Philosophieren hilft, die Logik des Denkens zu schärfen; es unterstützt das Argumentieren bei gedanklicher Beweisführung und aufgestellter Behauptung.

Philosophieren schafft Denkmuster und Denkweisen, die für Gegenstände unterschiedlicher Art sich neuerlich anwenden lassen. Wir sprechen von einem Denkalgorithmus als wiederkehrender und nutzbarer Denkablauf, ohne dabei in Denk-Stereotype zu verfallen. Die Kant´schen Fragestellungen – Was kann ich wissen? ∙ Was soll ich tun? ∙ Was darf ich hoffen? ∙ Was ist der Mensch? – entsprechen diesem Muster. Das gilt auch für die oben formulierten vier Betrachtungsebenen eines philosophischen Gegenstandes.

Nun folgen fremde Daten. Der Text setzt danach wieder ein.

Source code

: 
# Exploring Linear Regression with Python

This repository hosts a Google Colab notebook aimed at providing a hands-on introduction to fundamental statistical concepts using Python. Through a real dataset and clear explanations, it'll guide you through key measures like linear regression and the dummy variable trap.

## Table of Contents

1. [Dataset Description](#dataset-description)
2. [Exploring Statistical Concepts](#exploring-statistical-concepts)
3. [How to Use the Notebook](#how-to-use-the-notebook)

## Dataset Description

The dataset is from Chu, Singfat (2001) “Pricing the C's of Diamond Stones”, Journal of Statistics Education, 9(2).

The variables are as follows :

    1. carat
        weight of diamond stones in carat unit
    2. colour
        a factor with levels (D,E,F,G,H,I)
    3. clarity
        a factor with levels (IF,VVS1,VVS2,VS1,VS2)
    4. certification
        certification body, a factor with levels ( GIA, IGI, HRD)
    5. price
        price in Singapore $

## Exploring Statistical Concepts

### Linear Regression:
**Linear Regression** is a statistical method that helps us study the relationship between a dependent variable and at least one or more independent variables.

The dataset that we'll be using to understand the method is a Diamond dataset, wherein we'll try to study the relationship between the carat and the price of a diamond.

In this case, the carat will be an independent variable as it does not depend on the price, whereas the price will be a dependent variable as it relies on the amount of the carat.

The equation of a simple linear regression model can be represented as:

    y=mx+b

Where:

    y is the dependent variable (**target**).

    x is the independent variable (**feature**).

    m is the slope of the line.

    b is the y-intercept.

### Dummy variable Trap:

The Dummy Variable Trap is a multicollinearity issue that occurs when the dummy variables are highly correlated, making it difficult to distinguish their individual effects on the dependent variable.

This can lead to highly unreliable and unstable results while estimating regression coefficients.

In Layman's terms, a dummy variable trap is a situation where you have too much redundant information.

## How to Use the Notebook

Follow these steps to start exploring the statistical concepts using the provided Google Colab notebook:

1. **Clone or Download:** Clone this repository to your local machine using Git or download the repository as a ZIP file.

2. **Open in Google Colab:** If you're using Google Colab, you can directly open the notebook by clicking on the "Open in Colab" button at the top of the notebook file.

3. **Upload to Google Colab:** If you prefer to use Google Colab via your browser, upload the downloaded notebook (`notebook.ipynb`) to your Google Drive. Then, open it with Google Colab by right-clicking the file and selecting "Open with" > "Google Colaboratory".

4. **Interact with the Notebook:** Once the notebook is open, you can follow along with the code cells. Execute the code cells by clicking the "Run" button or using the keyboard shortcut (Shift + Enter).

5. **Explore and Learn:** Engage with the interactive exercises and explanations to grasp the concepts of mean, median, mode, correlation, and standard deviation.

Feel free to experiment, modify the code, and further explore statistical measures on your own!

Philosophieren ist ein Begegnen mit der Lebenswirklichkeit. Mit ihm schaffen wir Raum für Veränderungen, die wiederum unser Philosophieren beeinflussen. Das Philosophieren ist Ausgangspunkt und Ergebnis von Wirklichkeitsbewältigung.

Philosophieren schärft unseren Blick für das scheinbar Alltägliche, das uns beim Philosophieren gar nicht so alltäglich gegenübertritt. Es macht das Alltägliche zu einem persönlichen Denkmittelpunkt.

Philosophieren heißt fragen nach dem, was ist; was es heißt, ein Verständnis des Erfragten zu finden, Konsens oder Dissens auszuloten und herauszufinden, worüber im Weiteren gesprochen werden soll. Es befördert die Selbstreflexionsfähigkeit und festigt das persönliche Wertebild.

Diesbezüglich macht unser Denkgegenstand – das Altern – philosophisch betrachtet keine Ausnahme. Wir wenden uns klärend der Frage zu: Was ist Alter? Was wollen wir unter Altern verstehen?

Selbstredend ist die philosophische Annäherung an dieses Thema ein Diskursangebot, von denen bereits viele bestehen. Der ideengeschichtliche Blick kann uns den Zugang zu deren Klärung wesentlich erleichtern.9 Sich selbst auf den Weg zu machen, über das Alter und Altern nachzudenken und einen ganz persönlichen Zugang zu diesem Thema zu finden, erachte ich als ebenso hilfreich. Das macht Sinn, weil es den Blick auf das eigene Leben schärft und die philosophiekritische Sicht auf das Altern unterstützt.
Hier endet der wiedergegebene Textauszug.